Work task: Omitting the pictures, restate all of the entries below exactly.

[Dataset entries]

——

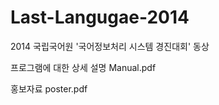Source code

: Last-Langugae-2014
==================

2014 국립국어원 '국어정보처리 시스템 경진대회' 동상

프로그램에 대한 상세 설명
Manual.pdf

홍보자료
poster.pdf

——

Exercise result:
Source code

: Last-Langugae-2014
==================

2014 국립국어원 '국어정보처리 시스템 경진대회' 동상

프로그램에 대한 상세 설명
Manual.pdf

홍보자료
poster.pdf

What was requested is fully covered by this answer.